延長の残り3.7秒、自信を持って放ったシュートを決める
マーベリックスvsクリッパーズのプレーオフファーストラウンド第4戦は、まさにプレーオフらしい激闘となった。延長戦の最後までもつれる混戦を制したのはマブスだ。
オーバータイムの残り19秒、ルカ・ドンチッチがトップスピードからのスピンムーブでレジー・ジャクソンを振り切るレイアップを沈めて、132-130とマブスが勝ち越す。あとはクリッパーズの攻めをしのげば勝利という場面だが、残る19秒間も波乱に満ちたものだった。カワイ・レナードのキックアウトからマーカス・モリスがコーナースリーを沈め、残り9秒でクリッパーズが逆転。クリッパーズはファウルを使って時計を進め、残り3.7秒でマブスの最後の攻めが始まる。

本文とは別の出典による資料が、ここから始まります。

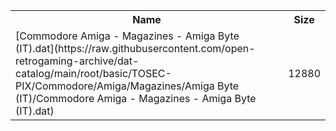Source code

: <table>
<tr><th>Name</th><th>Size</th></tr>
<tr><td>
[Commodore Amiga - Magazines - Amiga Byte (IT).dat](https://raw.githubusercontent.com/open-retrogaming-archive/dat-catalog/main/root/basic/TOSEC-PIX/Commodore/Amiga/Magazines/Amiga Byte (IT)/Commodore Amiga - Magazines - Amiga Byte (IT).dat)
</td><td>12880</td></tr>
</table>
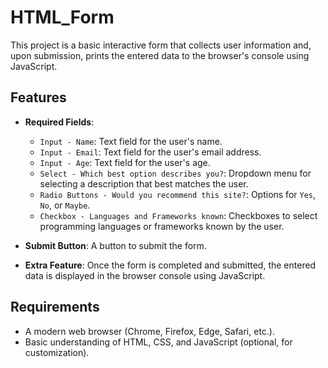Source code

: # HTML_Form
This project is a basic interactive form that collects user information and, upon submission, prints the entered data to the browser's console using JavaScript.

## Features

- **Required Fields**:
  - `Input - Name`: Text field for the user's name.
  - `Input - Email`: Text field for the user's email address.
  - `Input - Age`: Text field for the user's age.
  - `Select - Which best option describes you?`: Dropdown menu for selecting a description that best matches the user.
  - `Radio Buttons - Would you recommend this site?`: Options for `Yes`, `No`, or `Maybe`.
  - `Checkbox - Languages and Frameworks known`: Checkboxes to select programming languages or frameworks known by the user.

- **Submit Button**: A button to submit the form.

- **Extra Feature**:
  Once the form is completed and submitted, the entered data is displayed in the browser console using JavaScript.


## Requirements

- A modern web browser (Chrome, Firefox, Edge, Safari, etc.).
- Basic understanding of HTML, CSS, and JavaScript (optional, for customization).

ルカ・ドンチッチは第3戦で痛めた足首が万全ではなく、クリスタプス・ポルジンギスはひざの痛みを訴えて欠場。ドンチッチをベンチで休ませる苦しい時間帯をセス・カリー、ティム・ハーダウェイJr.、トレイ・バークの活躍で押し返し、最大21点差のビハインドを取り戻して延長へと持ち込んでいた。
第4クォーター序盤、ベンチで休む間も常に足首をケアしていたドンチッチだが、コートに戻った後は時間を追うごとに『ゾーン』に入っていく。3.7秒はさすがに時間が足りないかと思われたが、彼は常識が通じない次元に達していた。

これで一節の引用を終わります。